▶ About this task: Using the word "users" as the filter, copy each matching line from the records.

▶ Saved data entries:

=====

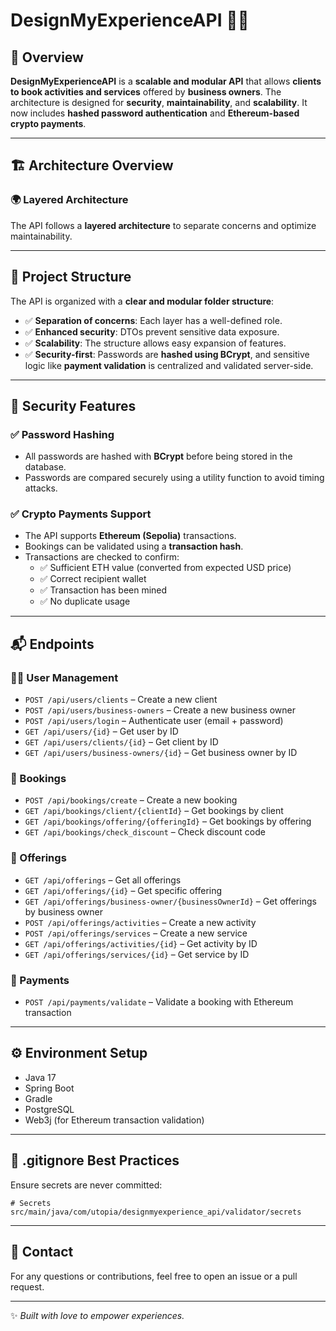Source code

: # **DesignMyExperienceAPI** 🎨✨

## 📌 Overview

**DesignMyExperienceAPI** is a **scalable and modular API** that allows **clients to book activities and services** offered by **business owners**. The architecture is designed for **security**, **maintainability**, and **scalability**. It now includes **hashed password authentication** and **Ethereum-based crypto payments**.

---

## 🏗 Architecture Overview

### 🌍 Layered Architecture

The API follows a **layered architecture** to separate concerns and optimize maintainability.

---

## 📂 Project Structure

The API is organized with a **clear and modular folder structure**:

- ✅ **Separation of concerns**: Each layer has a well-defined role.  
- ✅ **Enhanced security**: DTOs prevent sensitive data exposure.  
- ✅ **Scalability**: The structure allows easy expansion of features.  
- ✅ **Security-first**: Passwords are **hashed using BCrypt**, and sensitive logic like **payment validation** is centralized and validated server-side.

---

## 🔐 Security Features

### ✅ **Password Hashing**
- All passwords are hashed with **BCrypt** before being stored in the database.
- Passwords are compared securely using a utility function to avoid timing attacks.

### ✅ **Crypto Payments Support**
- The API supports **Ethereum (Sepolia)** transactions.
- Bookings can be validated using a **transaction hash**.
- Transactions are checked to confirm:
  - ✅ Sufficient ETH value (converted from expected USD price)
  - ✅ Correct recipient wallet
  - ✅ Transaction has been mined
  - ✅ No duplicate usage

---

## 📬 Endpoints

### 🧑‍💼 User Management

- `POST /api/users/clients` – Create a new client
- `POST /api/users/business-owners` – Create a new business owner
- `POST /api/users/login` – Authenticate user (email + password)
- `GET /api/users/{id}` – Get user by ID
- `GET /api/users/clients/{id}` – Get client by ID
- `GET /api/users/business-owners/{id}` – Get business owner by ID

### 🧾 Bookings

- `POST /api/bookings/create` – Create a new booking
- `GET /api/bookings/client/{clientId}` – Get bookings by client
- `GET /api/bookings/offering/{offeringId}` – Get bookings by offering
- `GET /api/bookings/check_discount` – Check discount code

### 🧠 Offerings

- `GET /api/offerings` – Get all offerings
- `GET /api/offerings/{id}` – Get specific offering
- `GET /api/offerings/business-owner/{businessOwnerId}` – Get offerings by business owner
- `POST /api/offerings/activities` – Create a new activity
- `POST /api/offerings/services` – Create a new service
- `GET /api/offerings/activities/{id}` – Get activity by ID
- `GET /api/offerings/services/{id}` – Get service by ID

### 💸 Payments

- `POST /api/payments/validate` – Validate a booking with Ethereum transaction

---

## ⚙️ Environment Setup

- Java 17
- Spring Boot
- Gradle
- PostgreSQL
- Web3j (for Ethereum transaction validation)

---

## 📁 .gitignore Best Practices

Ensure secrets are never committed:
```
# Secrets
src/main/java/com/utopia/designmyexperience_api/validator/secrets
```

---

## 💬 Contact
For any questions or contributions, feel free to open an issue or a pull request.

---

✨ _Built with love to empower experiences._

=====

▶ Exercise response:
- `POST /api/users/clients` – Create a new client
- `POST /api/users/business-owners` – Create a new business owner
- `POST /api/users/login` – Authenticate user (email + password)
- `GET /api/users/{id}` – Get user by ID
- `GET /api/users/clients/{id}` – Get client by ID
- `GET /api/users/business-owners/{id}` – Get business owner by ID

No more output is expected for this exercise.